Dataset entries

··········

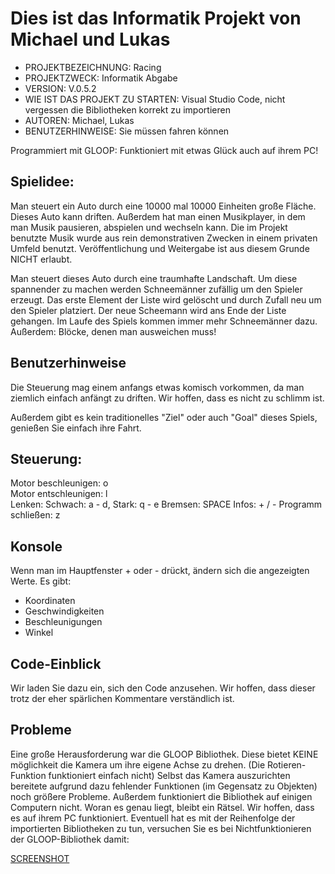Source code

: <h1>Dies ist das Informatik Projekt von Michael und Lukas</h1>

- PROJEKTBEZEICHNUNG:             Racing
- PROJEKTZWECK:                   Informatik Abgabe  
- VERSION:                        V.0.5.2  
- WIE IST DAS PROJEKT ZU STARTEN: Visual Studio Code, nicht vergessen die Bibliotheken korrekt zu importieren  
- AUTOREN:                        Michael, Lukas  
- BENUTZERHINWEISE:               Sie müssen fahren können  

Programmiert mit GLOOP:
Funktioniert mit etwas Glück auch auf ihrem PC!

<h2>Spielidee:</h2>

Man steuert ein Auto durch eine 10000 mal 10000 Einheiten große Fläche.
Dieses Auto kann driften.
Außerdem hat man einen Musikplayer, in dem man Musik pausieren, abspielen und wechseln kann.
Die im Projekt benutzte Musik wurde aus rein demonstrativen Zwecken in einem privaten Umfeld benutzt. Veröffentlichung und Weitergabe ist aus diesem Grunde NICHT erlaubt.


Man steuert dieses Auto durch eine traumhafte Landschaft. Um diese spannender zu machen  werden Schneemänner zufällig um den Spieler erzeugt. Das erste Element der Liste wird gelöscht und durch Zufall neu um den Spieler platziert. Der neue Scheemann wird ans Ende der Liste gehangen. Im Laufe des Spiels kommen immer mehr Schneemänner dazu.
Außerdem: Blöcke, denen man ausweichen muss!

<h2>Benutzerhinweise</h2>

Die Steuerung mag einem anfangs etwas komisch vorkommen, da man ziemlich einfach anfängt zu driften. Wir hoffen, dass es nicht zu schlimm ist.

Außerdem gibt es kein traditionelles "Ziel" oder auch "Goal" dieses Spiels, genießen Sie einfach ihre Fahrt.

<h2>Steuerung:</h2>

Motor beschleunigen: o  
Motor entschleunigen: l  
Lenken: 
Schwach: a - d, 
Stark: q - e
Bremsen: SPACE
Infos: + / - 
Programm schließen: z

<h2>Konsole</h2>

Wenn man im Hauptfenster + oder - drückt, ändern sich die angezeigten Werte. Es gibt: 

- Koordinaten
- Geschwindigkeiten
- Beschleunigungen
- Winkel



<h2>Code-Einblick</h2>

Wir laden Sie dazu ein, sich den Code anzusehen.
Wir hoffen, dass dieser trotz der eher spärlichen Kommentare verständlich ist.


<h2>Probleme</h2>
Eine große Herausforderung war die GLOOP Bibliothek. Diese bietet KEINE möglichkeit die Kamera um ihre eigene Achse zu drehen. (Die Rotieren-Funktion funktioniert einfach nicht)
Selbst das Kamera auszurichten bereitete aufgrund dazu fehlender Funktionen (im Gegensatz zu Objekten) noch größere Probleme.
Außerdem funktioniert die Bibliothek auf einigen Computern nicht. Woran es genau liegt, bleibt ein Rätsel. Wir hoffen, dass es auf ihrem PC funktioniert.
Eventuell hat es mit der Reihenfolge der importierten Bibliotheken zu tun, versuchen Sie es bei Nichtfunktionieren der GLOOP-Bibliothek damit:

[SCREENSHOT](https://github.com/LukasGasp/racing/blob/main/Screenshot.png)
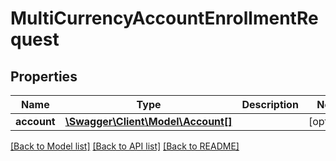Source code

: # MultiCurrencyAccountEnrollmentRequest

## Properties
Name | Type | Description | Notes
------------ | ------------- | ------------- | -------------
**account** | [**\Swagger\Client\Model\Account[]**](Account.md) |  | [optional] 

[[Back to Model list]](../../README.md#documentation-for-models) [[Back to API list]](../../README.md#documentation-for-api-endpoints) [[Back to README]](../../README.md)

··········

▶ _ACTION ITEM_
The entries above must be output exactly, with every image left out.

▶ _SOLUTION TO THIS TASK_
Source code

: <h1>Dies ist das Informatik Projekt von Michael und Lukas</h1>

- PROJEKTBEZEICHNUNG:             Racing
- PROJEKTZWECK:                   Informatik Abgabe  
- VERSION:                        V.0.5.2  
- WIE IST DAS PROJEKT ZU STARTEN: Visual Studio Code, nicht vergessen die Bibliotheken korrekt zu importieren  
- AUTOREN:                        Michael, Lukas  
- BENUTZERHINWEISE:               Sie müssen fahren können  

Programmiert mit GLOOP:
Funktioniert mit etwas Glück auch auf ihrem PC!

<h2>Spielidee:</h2>

Man steuert ein Auto durch eine 10000 mal 10000 Einheiten große Fläche.
Dieses Auto kann driften.
Außerdem hat man einen Musikplayer, in dem man Musik pausieren, abspielen und wechseln kann.
Die im Projekt benutzte Musik wurde aus rein demonstrativen Zwecken in einem privaten Umfeld benutzt. Veröffentlichung und Weitergabe ist aus diesem Grunde NICHT erlaubt.


Man steuert dieses Auto durch eine traumhafte Landschaft. Um diese spannender zu machen  werden Schneemänner zufällig um den Spieler erzeugt. Das erste Element der Liste wird gelöscht und durch Zufall neu um den Spieler platziert. Der neue Scheemann wird ans Ende der Liste gehangen. Im Laufe des Spiels kommen immer mehr Schneemänner dazu.
Außerdem: Blöcke, denen man ausweichen muss!

<h2>Benutzerhinweise</h2>

Die Steuerung mag einem anfangs etwas komisch vorkommen, da man ziemlich einfach anfängt zu driften. Wir hoffen, dass es nicht zu schlimm ist.

Außerdem gibt es kein traditionelles "Ziel" oder auch "Goal" dieses Spiels, genießen Sie einfach ihre Fahrt.

<h2>Steuerung:</h2>

Motor beschleunigen: o  
Motor entschleunigen: l  
Lenken: 
Schwach: a - d, 
Stark: q - e
Bremsen: SPACE
Infos: + / - 
Programm schließen: z

<h2>Konsole</h2>

Wenn man im Hauptfenster + oder - drückt, ändern sich die angezeigten Werte. Es gibt: 

- Koordinaten
- Geschwindigkeiten
- Beschleunigungen
- Winkel



<h2>Code-Einblick</h2>

Wir laden Sie dazu ein, sich den Code anzusehen.
Wir hoffen, dass dieser trotz der eher spärlichen Kommentare verständlich ist.


<h2>Probleme</h2>
Eine große Herausforderung war die GLOOP Bibliothek. Diese bietet KEINE möglichkeit die Kamera um ihre eigene Achse zu drehen. (Die Rotieren-Funktion funktioniert einfach nicht)
Selbst das Kamera auszurichten bereitete aufgrund dazu fehlender Funktionen (im Gegensatz zu Objekten) noch größere Probleme.
Außerdem funktioniert die Bibliothek auf einigen Computern nicht. Woran es genau liegt, bleibt ein Rätsel. Wir hoffen, dass es auf ihrem PC funktioniert.
Eventuell hat es mit der Reihenfolge der importierten Bibliotheken zu tun, versuchen Sie es bei Nichtfunktionieren der GLOOP-Bibliothek damit:

[SCREENSHOT](https://github.com/LukasGasp/racing/blob/main/Screenshot.png)
Source code

: # MultiCurrencyAccountEnrollmentRequest

## Properties
Name | Type | Description | Notes
------------ | ------------- | ------------- | -------------
**account** | [**\Swagger\Client\Model\Account[]**](Account.md) |  | [optional] 

[[Back to Model list]](../../README.md#documentation-for-models) [[Back to API list]](../../README.md#documentation-for-api-endpoints) [[Back to README]](../../README.md)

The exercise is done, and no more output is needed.